[Data supplied]
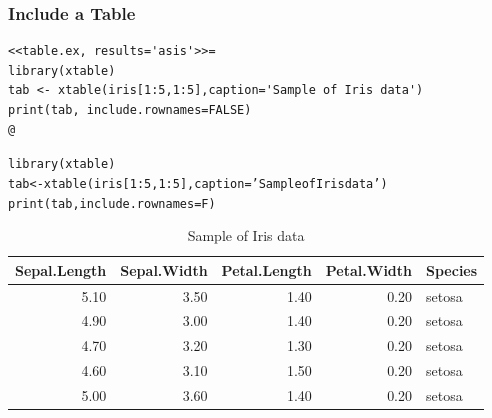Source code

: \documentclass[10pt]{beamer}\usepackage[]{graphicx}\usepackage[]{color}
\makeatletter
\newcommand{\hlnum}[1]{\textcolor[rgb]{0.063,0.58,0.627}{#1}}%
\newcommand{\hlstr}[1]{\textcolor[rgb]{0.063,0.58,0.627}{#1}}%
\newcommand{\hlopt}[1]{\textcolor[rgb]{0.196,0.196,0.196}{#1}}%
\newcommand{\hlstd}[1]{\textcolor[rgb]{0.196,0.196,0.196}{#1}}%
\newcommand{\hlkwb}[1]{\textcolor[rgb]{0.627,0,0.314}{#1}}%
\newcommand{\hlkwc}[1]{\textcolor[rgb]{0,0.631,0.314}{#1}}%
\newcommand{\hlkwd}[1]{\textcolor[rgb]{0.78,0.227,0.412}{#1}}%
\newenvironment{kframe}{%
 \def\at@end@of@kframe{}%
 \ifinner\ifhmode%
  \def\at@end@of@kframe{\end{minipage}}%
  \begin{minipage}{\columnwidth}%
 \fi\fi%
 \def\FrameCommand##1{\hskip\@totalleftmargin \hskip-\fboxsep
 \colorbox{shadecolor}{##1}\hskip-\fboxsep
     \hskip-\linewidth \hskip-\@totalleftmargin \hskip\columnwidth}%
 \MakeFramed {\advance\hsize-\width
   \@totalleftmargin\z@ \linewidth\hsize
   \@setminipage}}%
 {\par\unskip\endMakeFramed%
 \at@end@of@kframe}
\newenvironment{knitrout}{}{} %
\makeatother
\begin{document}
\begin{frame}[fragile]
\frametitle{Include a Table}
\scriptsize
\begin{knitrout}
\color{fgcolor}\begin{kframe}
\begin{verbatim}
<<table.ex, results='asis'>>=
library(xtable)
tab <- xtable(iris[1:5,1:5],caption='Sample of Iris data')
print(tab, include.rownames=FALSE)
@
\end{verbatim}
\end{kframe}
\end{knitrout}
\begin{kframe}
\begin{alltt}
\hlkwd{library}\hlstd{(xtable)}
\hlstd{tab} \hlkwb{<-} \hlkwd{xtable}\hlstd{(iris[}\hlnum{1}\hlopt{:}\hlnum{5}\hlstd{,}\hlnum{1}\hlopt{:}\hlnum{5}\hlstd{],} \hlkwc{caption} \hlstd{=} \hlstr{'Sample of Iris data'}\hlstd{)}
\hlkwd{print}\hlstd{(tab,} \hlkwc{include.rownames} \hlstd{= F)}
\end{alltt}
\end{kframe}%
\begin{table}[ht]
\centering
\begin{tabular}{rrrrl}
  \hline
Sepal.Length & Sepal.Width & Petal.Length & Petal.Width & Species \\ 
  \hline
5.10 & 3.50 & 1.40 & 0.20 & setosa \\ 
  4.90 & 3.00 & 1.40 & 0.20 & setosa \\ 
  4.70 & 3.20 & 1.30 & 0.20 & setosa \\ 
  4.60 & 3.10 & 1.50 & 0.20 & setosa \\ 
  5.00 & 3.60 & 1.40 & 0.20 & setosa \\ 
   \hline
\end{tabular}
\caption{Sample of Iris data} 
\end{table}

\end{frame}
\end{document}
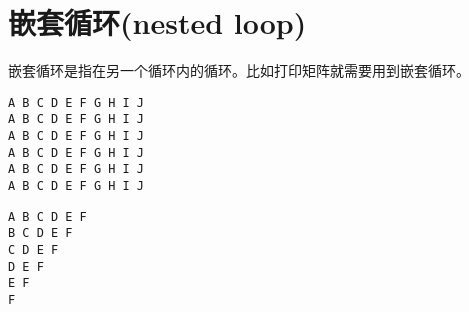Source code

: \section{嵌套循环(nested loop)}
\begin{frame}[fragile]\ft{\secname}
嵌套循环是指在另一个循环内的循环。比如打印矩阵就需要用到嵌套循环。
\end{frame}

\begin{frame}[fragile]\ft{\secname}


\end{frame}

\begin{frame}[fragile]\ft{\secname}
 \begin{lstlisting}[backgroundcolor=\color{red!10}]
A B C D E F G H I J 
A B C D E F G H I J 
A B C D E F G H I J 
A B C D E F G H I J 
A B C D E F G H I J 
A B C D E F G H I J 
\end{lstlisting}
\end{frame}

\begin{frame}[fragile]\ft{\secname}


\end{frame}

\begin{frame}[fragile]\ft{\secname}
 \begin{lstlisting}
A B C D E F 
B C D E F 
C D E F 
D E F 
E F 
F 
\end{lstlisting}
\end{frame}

[Activity] Write the listing out exactly, apart from its pictures.

[Result]
Source code

: \documentclass[10pt]{beamer}\usepackage[]{graphicx}\usepackage[]{color}
\makeatletter
\newcommand{\hlnum}[1]{\textcolor[rgb]{0.063,0.58,0.627}{#1}}%
\newcommand{\hlstr}[1]{\textcolor[rgb]{0.063,0.58,0.627}{#1}}%
\newcommand{\hlopt}[1]{\textcolor[rgb]{0.196,0.196,0.196}{#1}}%
\newcommand{\hlstd}[1]{\textcolor[rgb]{0.196,0.196,0.196}{#1}}%
\newcommand{\hlkwb}[1]{\textcolor[rgb]{0.627,0,0.314}{#1}}%
\newcommand{\hlkwc}[1]{\textcolor[rgb]{0,0.631,0.314}{#1}}%
\newcommand{\hlkwd}[1]{\textcolor[rgb]{0.78,0.227,0.412}{#1}}%
\newenvironment{kframe}{%
 \def\at@end@of@kframe{}%
 \ifinner\ifhmode%
  \def\at@end@of@kframe{\end{minipage}}%
  \begin{minipage}{\columnwidth}%
 \fi\fi%
 \def\FrameCommand##1{\hskip\@totalleftmargin \hskip-\fboxsep
 \colorbox{shadecolor}{##1}\hskip-\fboxsep
     \hskip-\linewidth \hskip-\@totalleftmargin \hskip\columnwidth}%
 \MakeFramed {\advance\hsize-\width
   \@totalleftmargin\z@ \linewidth\hsize
   \@setminipage}}%
 {\par\unskip\endMakeFramed%
 \at@end@of@kframe}
\newenvironment{knitrout}{}{} %
\makeatother
\begin{document}
\begin{frame}[fragile]
\frametitle{Include a Table}
\scriptsize
\begin{knitrout}
\color{fgcolor}\begin{kframe}
\begin{verbatim}
<<table.ex, results='asis'>>=
library(xtable)
tab <- xtable(iris[1:5,1:5],caption='Sample of Iris data')
print(tab, include.rownames=FALSE)
@
\end{verbatim}
\end{kframe}
\end{knitrout}
\begin{kframe}
\begin{alltt}
\hlkwd{library}\hlstd{(xtable)}
\hlstd{tab} \hlkwb{<-} \hlkwd{xtable}\hlstd{(iris[}\hlnum{1}\hlopt{:}\hlnum{5}\hlstd{,}\hlnum{1}\hlopt{:}\hlnum{5}\hlstd{],} \hlkwc{caption} \hlstd{=} \hlstr{'Sample of Iris data'}\hlstd{)}
\hlkwd{print}\hlstd{(tab,} \hlkwc{include.rownames} \hlstd{= F)}
\end{alltt}
\end{kframe}%
\begin{table}[ht]
\centering
\begin{tabular}{rrrrl}
  \hline
Sepal.Length & Sepal.Width & Petal.Length & Petal.Width & Species \\ 
  \hline
5.10 & 3.50 & 1.40 & 0.20 & setosa \\ 
  4.90 & 3.00 & 1.40 & 0.20 & setosa \\ 
  4.70 & 3.20 & 1.30 & 0.20 & setosa \\ 
  4.60 & 3.10 & 1.50 & 0.20 & setosa \\ 
  5.00 & 3.60 & 1.40 & 0.20 & setosa \\ 
   \hline
\end{tabular}
\caption{Sample of Iris data} 
\end{table}

\end{frame}
\end{document}
Source code

: \section{嵌套循环(nested loop)}
\begin{frame}[fragile]\ft{\secname}
嵌套循环是指在另一个循环内的循环。比如打印矩阵就需要用到嵌套循环。
\end{frame}

\begin{frame}[fragile]\ft{\secname}


\end{frame}

\begin{frame}[fragile]\ft{\secname}
 \begin{lstlisting}[backgroundcolor=\color{red!10}]
A B C D E F G H I J 
A B C D E F G H I J 
A B C D E F G H I J 
A B C D E F G H I J 
A B C D E F G H I J 
A B C D E F G H I J 
\end{lstlisting}
\end{frame}

\begin{frame}[fragile]\ft{\secname}


\end{frame}

\begin{frame}[fragile]\ft{\secname}
 \begin{lstlisting}
A B C D E F 
B C D E F 
C D E F 
D E F 
E F 
F 
\end{lstlisting}
\end{frame}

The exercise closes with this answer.